:: Exercise objective ::
Write out every line exactly, from the first line of the records below through the line that contains "GitHub — it helps!".

:: Input data ::
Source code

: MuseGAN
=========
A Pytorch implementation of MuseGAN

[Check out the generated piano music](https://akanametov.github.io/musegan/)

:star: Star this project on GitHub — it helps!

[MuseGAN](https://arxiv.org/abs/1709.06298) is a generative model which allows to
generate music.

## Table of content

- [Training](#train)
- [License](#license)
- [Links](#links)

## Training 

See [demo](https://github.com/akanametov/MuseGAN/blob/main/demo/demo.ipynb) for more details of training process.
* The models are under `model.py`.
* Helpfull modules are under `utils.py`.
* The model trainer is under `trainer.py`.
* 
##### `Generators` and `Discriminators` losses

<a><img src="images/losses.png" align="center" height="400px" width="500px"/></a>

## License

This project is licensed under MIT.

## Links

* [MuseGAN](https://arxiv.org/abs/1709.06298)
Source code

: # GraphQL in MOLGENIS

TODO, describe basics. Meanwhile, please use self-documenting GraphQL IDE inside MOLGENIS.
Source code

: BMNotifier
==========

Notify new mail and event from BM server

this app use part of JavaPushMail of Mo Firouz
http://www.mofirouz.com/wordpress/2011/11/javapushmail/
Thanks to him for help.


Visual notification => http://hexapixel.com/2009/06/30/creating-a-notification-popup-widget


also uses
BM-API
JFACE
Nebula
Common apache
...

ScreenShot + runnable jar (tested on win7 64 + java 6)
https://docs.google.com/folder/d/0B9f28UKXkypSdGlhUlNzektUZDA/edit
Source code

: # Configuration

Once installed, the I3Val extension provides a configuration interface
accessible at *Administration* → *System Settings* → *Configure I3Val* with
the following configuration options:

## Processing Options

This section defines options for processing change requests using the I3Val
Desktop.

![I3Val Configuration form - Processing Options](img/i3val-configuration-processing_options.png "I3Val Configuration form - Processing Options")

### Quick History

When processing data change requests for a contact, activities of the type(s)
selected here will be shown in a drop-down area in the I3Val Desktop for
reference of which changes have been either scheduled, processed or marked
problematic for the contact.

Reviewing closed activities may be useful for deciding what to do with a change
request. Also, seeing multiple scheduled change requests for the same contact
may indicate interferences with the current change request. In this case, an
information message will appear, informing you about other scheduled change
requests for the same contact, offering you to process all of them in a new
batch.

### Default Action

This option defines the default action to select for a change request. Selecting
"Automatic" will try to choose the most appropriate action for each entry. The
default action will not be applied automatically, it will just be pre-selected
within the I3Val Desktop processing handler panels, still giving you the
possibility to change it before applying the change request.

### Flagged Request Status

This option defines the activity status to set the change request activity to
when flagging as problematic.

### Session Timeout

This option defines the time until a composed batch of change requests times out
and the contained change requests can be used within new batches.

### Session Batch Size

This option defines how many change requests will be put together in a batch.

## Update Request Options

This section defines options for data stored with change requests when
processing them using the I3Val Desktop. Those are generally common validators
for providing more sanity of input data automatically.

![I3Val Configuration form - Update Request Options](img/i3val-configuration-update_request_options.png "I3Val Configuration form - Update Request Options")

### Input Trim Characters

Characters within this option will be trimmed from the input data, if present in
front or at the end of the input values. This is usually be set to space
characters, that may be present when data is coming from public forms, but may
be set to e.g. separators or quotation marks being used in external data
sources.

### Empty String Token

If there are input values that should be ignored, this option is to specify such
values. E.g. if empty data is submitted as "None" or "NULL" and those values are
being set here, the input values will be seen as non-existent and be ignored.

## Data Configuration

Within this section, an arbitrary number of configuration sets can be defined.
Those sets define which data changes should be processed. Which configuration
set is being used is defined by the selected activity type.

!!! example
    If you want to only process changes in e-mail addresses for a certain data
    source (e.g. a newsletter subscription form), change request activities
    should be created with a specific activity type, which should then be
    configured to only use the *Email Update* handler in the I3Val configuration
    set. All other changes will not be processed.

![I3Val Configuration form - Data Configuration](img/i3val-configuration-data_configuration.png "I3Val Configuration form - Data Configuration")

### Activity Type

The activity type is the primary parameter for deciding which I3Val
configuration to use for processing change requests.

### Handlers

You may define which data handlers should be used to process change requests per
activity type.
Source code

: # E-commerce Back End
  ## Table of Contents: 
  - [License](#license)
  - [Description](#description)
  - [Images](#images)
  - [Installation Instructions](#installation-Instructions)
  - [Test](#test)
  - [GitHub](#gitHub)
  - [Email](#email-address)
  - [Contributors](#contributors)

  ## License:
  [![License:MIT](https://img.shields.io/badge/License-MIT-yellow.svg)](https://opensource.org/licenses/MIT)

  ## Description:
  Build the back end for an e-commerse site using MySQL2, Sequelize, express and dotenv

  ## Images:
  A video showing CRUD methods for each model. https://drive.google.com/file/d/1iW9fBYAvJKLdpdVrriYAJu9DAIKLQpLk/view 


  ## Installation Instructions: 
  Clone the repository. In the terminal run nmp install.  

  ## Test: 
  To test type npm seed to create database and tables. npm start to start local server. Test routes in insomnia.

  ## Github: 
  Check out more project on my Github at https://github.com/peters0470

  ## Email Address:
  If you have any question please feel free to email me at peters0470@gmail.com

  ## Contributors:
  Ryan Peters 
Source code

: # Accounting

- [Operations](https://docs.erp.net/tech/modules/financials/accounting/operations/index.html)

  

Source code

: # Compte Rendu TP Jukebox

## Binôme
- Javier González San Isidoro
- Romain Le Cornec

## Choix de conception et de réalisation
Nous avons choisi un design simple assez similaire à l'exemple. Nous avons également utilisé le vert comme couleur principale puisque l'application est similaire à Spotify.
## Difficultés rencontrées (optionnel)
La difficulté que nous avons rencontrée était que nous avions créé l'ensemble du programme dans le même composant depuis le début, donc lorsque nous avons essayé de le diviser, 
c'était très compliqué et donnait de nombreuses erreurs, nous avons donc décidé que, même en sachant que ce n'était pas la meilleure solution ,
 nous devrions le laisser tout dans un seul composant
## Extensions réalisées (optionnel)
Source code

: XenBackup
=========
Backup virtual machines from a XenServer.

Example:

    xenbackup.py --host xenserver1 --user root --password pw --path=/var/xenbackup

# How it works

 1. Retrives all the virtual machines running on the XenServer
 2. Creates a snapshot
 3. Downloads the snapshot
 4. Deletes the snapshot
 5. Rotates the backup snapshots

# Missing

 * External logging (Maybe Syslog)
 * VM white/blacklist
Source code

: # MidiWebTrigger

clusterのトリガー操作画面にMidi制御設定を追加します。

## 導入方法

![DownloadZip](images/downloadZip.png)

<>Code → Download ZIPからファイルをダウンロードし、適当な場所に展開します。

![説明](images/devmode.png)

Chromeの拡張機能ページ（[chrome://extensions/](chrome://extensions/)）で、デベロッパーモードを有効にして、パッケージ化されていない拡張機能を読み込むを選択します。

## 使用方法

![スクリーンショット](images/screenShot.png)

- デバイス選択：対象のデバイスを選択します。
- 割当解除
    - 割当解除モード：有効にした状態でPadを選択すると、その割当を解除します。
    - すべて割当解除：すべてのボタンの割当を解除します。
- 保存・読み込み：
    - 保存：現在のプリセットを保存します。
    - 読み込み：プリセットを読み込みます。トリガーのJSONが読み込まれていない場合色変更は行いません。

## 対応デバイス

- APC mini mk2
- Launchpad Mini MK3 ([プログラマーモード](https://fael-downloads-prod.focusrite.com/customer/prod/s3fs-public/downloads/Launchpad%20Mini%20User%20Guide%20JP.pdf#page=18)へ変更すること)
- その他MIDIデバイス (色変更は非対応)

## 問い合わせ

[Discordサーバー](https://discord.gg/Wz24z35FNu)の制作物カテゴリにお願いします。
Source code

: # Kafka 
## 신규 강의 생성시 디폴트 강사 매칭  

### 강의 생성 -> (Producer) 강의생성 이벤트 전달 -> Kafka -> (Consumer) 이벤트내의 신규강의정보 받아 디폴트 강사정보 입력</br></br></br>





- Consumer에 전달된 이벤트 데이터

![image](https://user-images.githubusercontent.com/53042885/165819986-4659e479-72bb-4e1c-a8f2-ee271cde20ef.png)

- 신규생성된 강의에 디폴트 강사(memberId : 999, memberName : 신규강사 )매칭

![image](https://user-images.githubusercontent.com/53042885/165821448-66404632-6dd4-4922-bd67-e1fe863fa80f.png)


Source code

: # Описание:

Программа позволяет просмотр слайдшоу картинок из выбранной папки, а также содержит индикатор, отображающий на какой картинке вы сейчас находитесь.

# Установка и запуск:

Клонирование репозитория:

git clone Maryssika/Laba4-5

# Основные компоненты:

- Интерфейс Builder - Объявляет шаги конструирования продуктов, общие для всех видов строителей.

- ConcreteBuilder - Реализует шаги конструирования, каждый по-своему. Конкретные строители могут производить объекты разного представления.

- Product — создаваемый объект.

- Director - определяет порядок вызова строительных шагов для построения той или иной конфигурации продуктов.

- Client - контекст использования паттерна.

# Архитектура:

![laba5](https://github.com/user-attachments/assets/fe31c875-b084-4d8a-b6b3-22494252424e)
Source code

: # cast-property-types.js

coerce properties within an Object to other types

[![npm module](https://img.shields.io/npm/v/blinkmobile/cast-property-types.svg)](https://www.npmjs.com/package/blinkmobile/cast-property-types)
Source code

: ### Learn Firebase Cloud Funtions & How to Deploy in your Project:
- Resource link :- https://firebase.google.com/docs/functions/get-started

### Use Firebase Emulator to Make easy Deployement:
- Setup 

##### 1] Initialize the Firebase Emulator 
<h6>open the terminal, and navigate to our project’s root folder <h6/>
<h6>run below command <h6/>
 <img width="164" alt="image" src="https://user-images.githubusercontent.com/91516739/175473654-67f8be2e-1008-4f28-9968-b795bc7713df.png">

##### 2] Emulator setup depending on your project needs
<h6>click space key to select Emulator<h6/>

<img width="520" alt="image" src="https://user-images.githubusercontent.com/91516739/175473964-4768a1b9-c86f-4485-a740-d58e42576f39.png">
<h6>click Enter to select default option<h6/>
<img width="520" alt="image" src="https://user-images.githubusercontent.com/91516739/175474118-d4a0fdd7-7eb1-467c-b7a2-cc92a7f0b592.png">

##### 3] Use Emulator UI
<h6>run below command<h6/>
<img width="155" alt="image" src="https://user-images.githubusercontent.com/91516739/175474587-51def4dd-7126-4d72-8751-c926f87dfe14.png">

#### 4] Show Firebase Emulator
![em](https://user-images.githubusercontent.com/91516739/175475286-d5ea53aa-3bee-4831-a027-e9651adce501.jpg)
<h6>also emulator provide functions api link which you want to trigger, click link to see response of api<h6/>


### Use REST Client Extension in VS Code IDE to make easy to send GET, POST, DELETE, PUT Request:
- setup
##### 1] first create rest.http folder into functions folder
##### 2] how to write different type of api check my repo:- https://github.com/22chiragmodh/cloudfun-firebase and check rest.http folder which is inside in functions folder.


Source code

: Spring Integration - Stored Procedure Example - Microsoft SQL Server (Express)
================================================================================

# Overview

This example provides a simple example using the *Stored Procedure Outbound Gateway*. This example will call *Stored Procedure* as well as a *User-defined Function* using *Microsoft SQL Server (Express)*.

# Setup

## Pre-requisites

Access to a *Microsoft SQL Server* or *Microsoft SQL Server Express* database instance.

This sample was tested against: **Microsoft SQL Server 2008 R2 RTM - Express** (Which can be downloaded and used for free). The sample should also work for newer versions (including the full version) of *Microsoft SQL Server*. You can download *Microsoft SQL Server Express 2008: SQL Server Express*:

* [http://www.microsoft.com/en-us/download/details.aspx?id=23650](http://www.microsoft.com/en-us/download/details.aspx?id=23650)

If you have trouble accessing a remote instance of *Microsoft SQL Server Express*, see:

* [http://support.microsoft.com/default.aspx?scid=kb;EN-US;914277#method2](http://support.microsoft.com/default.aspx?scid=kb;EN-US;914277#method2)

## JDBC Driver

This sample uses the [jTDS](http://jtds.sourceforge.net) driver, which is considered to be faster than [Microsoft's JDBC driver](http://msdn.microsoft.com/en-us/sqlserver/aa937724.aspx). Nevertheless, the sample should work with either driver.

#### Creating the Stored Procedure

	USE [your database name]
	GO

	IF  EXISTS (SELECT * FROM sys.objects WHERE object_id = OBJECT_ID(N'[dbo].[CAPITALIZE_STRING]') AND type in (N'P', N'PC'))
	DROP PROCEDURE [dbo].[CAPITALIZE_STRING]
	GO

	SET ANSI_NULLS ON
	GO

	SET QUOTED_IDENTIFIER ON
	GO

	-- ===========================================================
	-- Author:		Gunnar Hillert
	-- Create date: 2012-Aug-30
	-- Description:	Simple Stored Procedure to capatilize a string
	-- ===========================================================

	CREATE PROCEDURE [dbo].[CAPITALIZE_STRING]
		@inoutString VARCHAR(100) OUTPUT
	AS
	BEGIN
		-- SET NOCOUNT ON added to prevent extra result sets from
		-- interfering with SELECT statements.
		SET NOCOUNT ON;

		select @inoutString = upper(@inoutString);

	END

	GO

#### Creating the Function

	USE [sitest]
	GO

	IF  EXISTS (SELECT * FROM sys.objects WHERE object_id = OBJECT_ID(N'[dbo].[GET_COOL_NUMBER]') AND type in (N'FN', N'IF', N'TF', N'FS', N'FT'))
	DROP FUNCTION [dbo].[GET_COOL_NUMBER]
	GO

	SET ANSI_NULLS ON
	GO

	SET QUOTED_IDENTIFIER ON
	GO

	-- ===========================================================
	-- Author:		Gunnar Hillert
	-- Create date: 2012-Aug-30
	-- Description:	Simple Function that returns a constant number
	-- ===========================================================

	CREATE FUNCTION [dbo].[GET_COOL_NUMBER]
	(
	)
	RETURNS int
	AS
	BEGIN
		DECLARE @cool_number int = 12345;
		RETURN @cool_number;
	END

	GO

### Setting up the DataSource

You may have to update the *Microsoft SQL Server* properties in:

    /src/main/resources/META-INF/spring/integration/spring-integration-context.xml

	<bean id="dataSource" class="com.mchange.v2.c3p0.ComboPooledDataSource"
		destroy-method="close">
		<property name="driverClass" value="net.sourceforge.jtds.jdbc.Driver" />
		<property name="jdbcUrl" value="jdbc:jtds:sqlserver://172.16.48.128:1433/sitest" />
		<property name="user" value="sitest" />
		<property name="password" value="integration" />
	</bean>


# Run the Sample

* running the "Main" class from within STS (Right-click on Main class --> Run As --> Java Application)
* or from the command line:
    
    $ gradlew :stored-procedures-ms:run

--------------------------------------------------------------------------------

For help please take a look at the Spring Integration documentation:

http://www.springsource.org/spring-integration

:: Output of the exercise ::
Source code

: MuseGAN
=========
A Pytorch implementation of MuseGAN

[Check out the generated piano music](https://akanametov.github.io/musegan/)

:star: Star this project on GitHub — it helps!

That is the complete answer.